Currently ducktools.env relies on the following tools.

Subprocesses:

  • venv (via subprocess on python installs)
    • (Might eventually use virtualenv as there are python installs without venv)
  • pip (as a zipapp via subprocess)

PyPI:

  • ducktools-classbuilder (A lazy, faster implementation of the building blocks behind things like dataclasses)
  • ducktools-lazyimporter (A simple class based tool to handle deferred imports)
  • ducktools-scriptmetadata (The parser for inline script metadata blocks)
  • ducktools-pythonfinder (A tool to discover python installs available for environment creation)
  • packaging (for comparing dependency lists to cached environments)
  • tomli (for Python 3.10 and earlier to support the TOML format)
  • importlib-resources (to handle finding file paths correctly when building bundles)
  • zipp (To handle path-like objects in zips in older python correctly)

Other tools in this space

zipapp

The standard library zipapp is at the core of how ducktools-env works. However it doesn't support running with C extensions and it has no inbuilt way to control which Python it will run under.

By contrast ducktools-env will respect a specified python version and required extensions, these can be bundled or downloaded on first launch via pip.

Shiv

shiv allows you to bundle zipapps with C extensions, but doesn't provide for any online installs and will extract everything into one ~/.shiv directory unless otherwise specified. ducktools-env will create a separate environment for each unique set of requirements for temporary environments by matching specification.

PEX

pex provides an assortment of related tools for developers alongside a .pex bundler.
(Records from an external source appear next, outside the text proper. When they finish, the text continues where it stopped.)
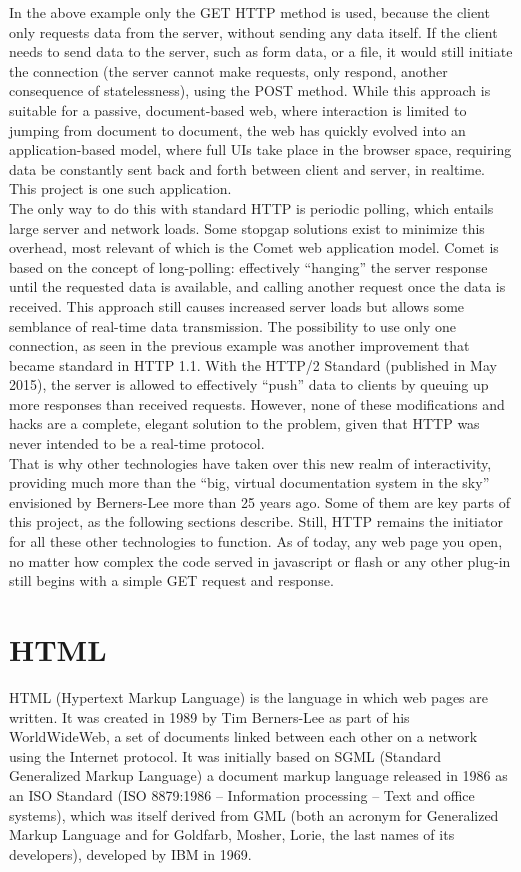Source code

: In the above example only the GET HTTP method is used, because the client only requests data from the server, without
sending any data itself. If the client needs to send data to the server, such as form data, or a file, it would still
initiate the connection (the server cannot make requests, only respond, another consequence of statelessness), using
the POST method. While this approach is suitable for a passive, document-based web, where interaction is limited to
jumping from document to document, the web has quickly evolved into an application-based model, where full UIs take
place in the browser space, requiring data be constantly sent back and forth between client and server, in realtime.
This project is one such application.\\

The only way to do this with standard HTTP is periodic polling, which entails large server and network loads. Some
stopgap solutions exist to minimize this overhead, most relevant of which is the Comet web application model. Comet is
based on the concept of long-polling: effectively ``hanging'' the server response until the requested data is
available, and calling another request once the data is received. This approach  still causes increased server loads
but allows some semblance of real-time data transmission. The possibility to use only one connection, as seen in the
previous example was another improvement that became standard in HTTP 1.1. With the HTTP/2 Standard (published in May
2015), the server is allowed to effectively ``push'' data to clients by queuing up more responses than received
requests. However, none of these modifications and hacks are a complete, elegant solution to the problem, given that
HTTP was never intended to be a real-time protocol.\\

That is why other technologies have taken over this new realm of interactivity, providing much more than the ``big,
virtual documentation system in the sky'' \cite{bernerslee09} envisioned by Berners-Lee more than 25 years ago. Some
of them are key parts of this project, as the following sections describe. Still, HTTP remains the initiator for all
these other technologies to function. As of today, any web page you open, no matter how complex the code served in
javascript or flash or any other plug-in still begins with a simple GET request and response.
\section{HTML} \label{HTML}
HTML (Hypertext Markup Language) is the language in which web pages are written. It was created in 1989 by Tim
Berners-Lee as part of his WorldWideWeb, a set of documents linked between each other on a network using the Internet
protocol. It was initially based on SGML (Standard Generalized Markup Language) a document markup language released in
1986 as an ISO Standard (ISO 8879:1986 -- Information processing -- Text and office systems), which was itself derived
from GML (both an acronym for Generalized Markup Language and for Goldfarb, Mosher, Lorie, the last names of its
developers), developed by IBM in 1969.\\

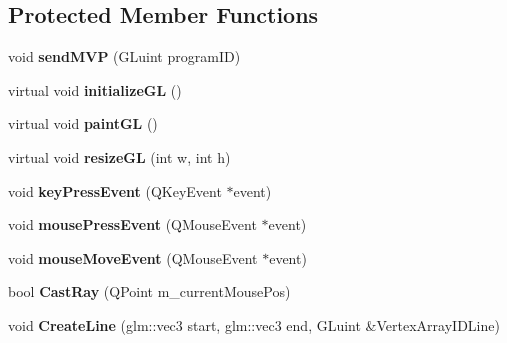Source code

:\subsection*{Protected Member Functions}
\begin{DoxyCompactItemize}
\item 
\hypertarget{classGameView3D_ae077404d42f477162b3540da397a8ad4}{void {\bfseries send\-M\-V\-P} (G\-Luint program\-I\-D)}\label{classGameView3D_ae077404d42f477162b3540da397a8ad4}

\item 
\hypertarget{classGameView3D_a9a9ed01ef943bd24cbf41cb7de1993cc}{virtual void {\bfseries initialize\-G\-L} ()}\label{classGameView3D_a9a9ed01ef943bd24cbf41cb7de1993cc}

\item 
\hypertarget{classGameView3D_aa3422302bf8c9e9b30da86a916aec0aa}{virtual void {\bfseries paint\-G\-L} ()}\label{classGameView3D_aa3422302bf8c9e9b30da86a916aec0aa}

\item 
\hypertarget{classGameView3D_ac8cde08a41504dce4e95f08158bae4e2}{virtual void {\bfseries resize\-G\-L} (int w, int h)}\label{classGameView3D_ac8cde08a41504dce4e95f08158bae4e2}

\item 
\hypertarget{classGameView3D_abeb74e91cd820d7af1e62c714fc1864f}{void {\bfseries key\-Press\-Event} (Q\-Key\-Event $\ast$event)}\label{classGameView3D_abeb74e91cd820d7af1e62c714fc1864f}

\item 
\hypertarget{classGameView3D_a2a66712712d355039299efb5513fbeb2}{void {\bfseries mouse\-Press\-Event} (Q\-Mouse\-Event $\ast$event)}\label{classGameView3D_a2a66712712d355039299efb5513fbeb2}

\item 
\hypertarget{classGameView3D_a16eb2fd0448d2f50b1c5287f86ac9437}{void {\bfseries mouse\-Move\-Event} (Q\-Mouse\-Event $\ast$event)}\label{classGameView3D_a16eb2fd0448d2f50b1c5287f86ac9437}

\item 
\hypertarget{classGameView3D_aa4d6e119510fc03c95d52282579ca8ed}{bool {\bfseries Cast\-Ray} (Q\-Point m\-\_\-current\-Mouse\-Pos)}\label{classGameView3D_aa4d6e119510fc03c95d52282579ca8ed}

\item 
\hypertarget{classGameView3D_a31d588b55fd79e52732a28ccd196733c}{void {\bfseries Create\-Line} (glm\-::vec3 start, glm\-::vec3 end, G\-Luint \&Vertex\-Array\-I\-D\-Line)}\label{classGameView3D_a31d588b55fd79e52732a28ccd196733c}


\end{DoxyCompactItemize}

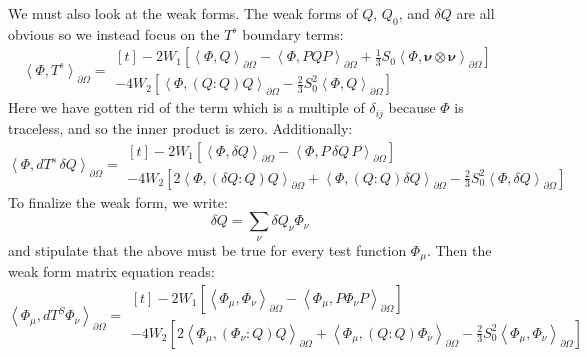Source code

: \documentclass[reqno]{article}
\begin{document}
We must also look at the weak forms. 
The weak forms of $Q$, $Q_0$, and $\delta Q$ are all obvious so we instead focus on the $T^s$ boundary terms:
\begin{equation}
    \left<\Phi, T^s \right>_{\partial \Omega}
    =
    \begin{multlined}[t]
        -2 W_1 \left[
            \left<\Phi, Q\right>_{\partial \Omega}
            - \left<\Phi, PQP \right>_{\partial \Omega}
            + \tfrac13 S_0 \left<\Phi, \boldsymbol\nu \otimes \boldsymbol\nu\right>_{\partial \Omega}
        \right] \\
        - 4 W_2 \left[ 
            \left< \Phi, \left(Q : Q\right) Q \right>_{\partial \Omega}
            - \tfrac23 S_0^2 \left< \Phi, Q \right>_{\partial \Omega}
        \right]
    \end{multlined}
\end{equation}
Here we have gotten rid of the term which is a multiple of $\delta_{ij}$ because $\Phi$ is traceless, and so the inner product is zero.
Additionally:
\begin{equation}
    \left<\Phi, dT^s \, \delta Q\right>_{\partial \Omega}
    =
    \begin{multlined}[t]
        -2 W_1 \left[
            \left< \Phi, \delta Q \right>_{\partial \Omega}
            - \left< \Phi, P \, \delta Q \, P \right>_{\partial \Omega}
        \right] \\
        - 4 W_2 \left[ 
            2\left<\Phi, \left( \delta Q : Q \right) Q \right>_{\partial \Omega}
            + \left<\Phi, \left( Q : Q \right) \delta Q \right>_{\partial \Omega}
            - \frac23 S_0^2 \left<\Phi, \delta Q \right>_{\partial \Omega}
        \right] 
    \end{multlined}
\end{equation}
To finalize the weak form, we write:
\begin{equation}
    \delta Q
    =
    \sum_\nu \delta Q_\nu \Phi_\nu
\end{equation}
and stipulate that the above must be true for every test function $\Phi_\mu$.
Then the weak form matrix equation reads:
\begin{equation}
    \left< \Phi_\mu, dT^S \Phi_\nu \right>_{\partial \Omega}
    =
    \begin{multlined}[t]
        -2 W_1 \left[ 
            \left< \Phi_\mu, \Phi_\nu \right>_{\partial \Omega}
            - \left< \Phi_\mu, P \Phi_\nu P \right>_{\partial \Omega}
        \right] \\
        - 4 W_2 \left[
            2 \left< \Phi_\mu, \left( \Phi_\nu : Q \right) Q \right>_{\partial \Omega}
            + \left< \Phi_\mu, \left( Q : Q \right) \Phi_\nu \right>_{\partial \Omega}
            - \tfrac23 S_0^2 \left< \Phi_\mu, \Phi_\nu \right>_{\partial \Omega}
        \right]
    \end{multlined}
\end{equation}
\end{document}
It doesn't (to my knowledge) have support for inline script metadata and it makes .pex files instead of .pyz files.

Hatch

Hatch allows you to run scripts with inline dependencies, but requires the user on the other end already have hatch installed. The goal of ducktools-env is to make it so you can quickly bundle the script into a zipapp that will work on the other end with only Python as the requirement.

pipx

pipx is another tool that allows you to install packages from PyPI and run them as applications based on their [project.scripts] and [project.gui-scripts]. This is a goal of ducktools.env, except it would build separate zipapps for each script and the apps would share the same cached python environment.

UV

UV may be used in the future as a potential performance boost and to generate lockfiles for bundled environments. However, it will not replace pip as the primary installer as one goal is that bundled scripts created using this will run anywhere Python can run.